Jésus s’approche des malades, non des bien-portants. Sous le Soleil de l’Amour du Père tout est aimé.

Si nous lui ouvrons nos coeurs avec confiance, son Amour réchauffera nos blessures, tout ce que nous dissimulons à nous-mêmes et aux autres. Dans cet Amour inconditionnel nous perdrons le pied qui nous donne de l’assurance comme Jacob ; la main qui nous sert à accumuler les bonnes actions comme le jeune homme riche. Il nous restera un coeur pauvre, un coeur brisé, réceptif à l’amour du Père.

Avec ce coeur nouveau, nous verrons notre prochain - celui qui nous a offensé, avec des yeux nouveaux.
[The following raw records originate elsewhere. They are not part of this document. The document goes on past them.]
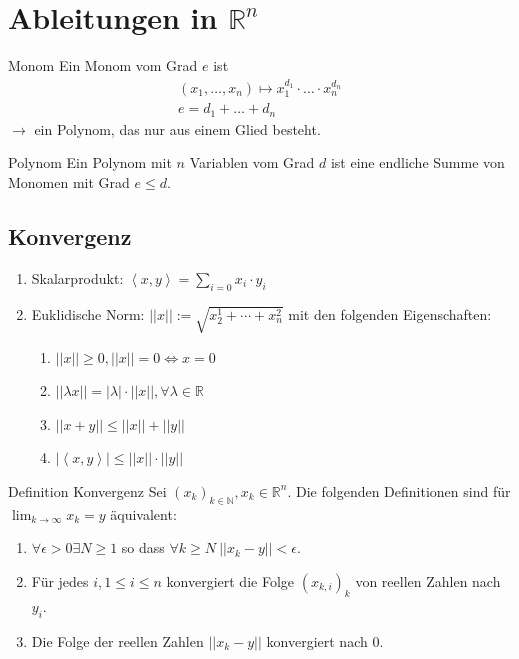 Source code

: \documentclass[a4paper,10pt]{article}
\def\R{\mathbb{R}}
\begin{document}
\section{Ableitungen in \texorpdfstring{\(\R^n\)}{Rⁿ}}
\begin{subbox}{Monom}
  Ein Monom vom Grad \(e\) ist
  \begin{align*}
    (x_1, \ldots, x_n) \mapsto x_1^{d_1}\cdot \ldots \cdot x_n^{d_n} \\
    e = d_1 + \ldots + d_n 
  \end{align*}
  \(\to\) ein Polynom, das nur aus einem Glied besteht.
\end{subbox}
\begin{mainbox}{Polynom}
  Ein Polynom mit \(n\) Variablen vom Grad \(d\) ist eine endliche Summe von Monomen mit Grad \(e \le d\).
\end{mainbox}

\subsection{Konvergenz}
\begin{enumerate}
  \item Skalarprodukt: \(\left< x,y\right> = \sum_{i=0} x_i \cdot y_i\)
  \item Euklidische Norm: \(||x|| := \sqrt{x_2^1 + \cdots + x_n^2}\) mit den folgenden Eigenschaften:
  \begin{enumerate}
    \item \(||x|| \ge 0, ||x|| = 0 \iff x = 0\)
    \item \(||\lambda x|| = |\lambda| \cdot ||x||, \forall \lambda \in \R\)
    \item \(||x+y|| \le ||x|| + ||y||\)
    \item \(|\left<x,y\right>| \le ||x|| \cdot ||y||\)
  \end{enumerate}
\end{enumerate}

\begin{mainbox}{Definition Konvergenz}
  Sei \((x_k)_{k \in \mathbb{N}}, x_k \in \R^n\). Die folgenden Definitionen sind für \(\lim_{k\to\infty}x_k = y\) äquivalent:
  \begin{enumerate}
    \item \(\forall \epsilon > 0 \exists N \ge 1\) so dass \(\forall k \ge N \ ||x_k - y|| < \epsilon\).
    \item Für jedes \(i, 1 \le i \le n\) konvergiert die Folge \((x_{k,i})_k\) von reellen Zahlen nach \(y_i\).
    \item Die Folge der reellen Zahlen \(||x_k - y||\) konvergiert nach \(0\).
  \end{enumerate}
\end{mainbox}
\end{document}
Commentant la parabole de l’oeil et la poutre, saint Augustin écrit qu’au moment de blâmer notre frère, il est bon de nous souvenir que "nous sommes humains", et que la faute qu’il a commise, "nous aurions pu la commettre".

Pape François  : "Chaque fois que je franchis le seuil d’une prison, je me demande toujours :
pourquoi eux et pas moi ? Leurs chutes auraient pu être les miennes, je ne me sens pas meilleur
que ceux qui sont en face de moi." (Le nom de Dieu est miséricorde, janvier 2016)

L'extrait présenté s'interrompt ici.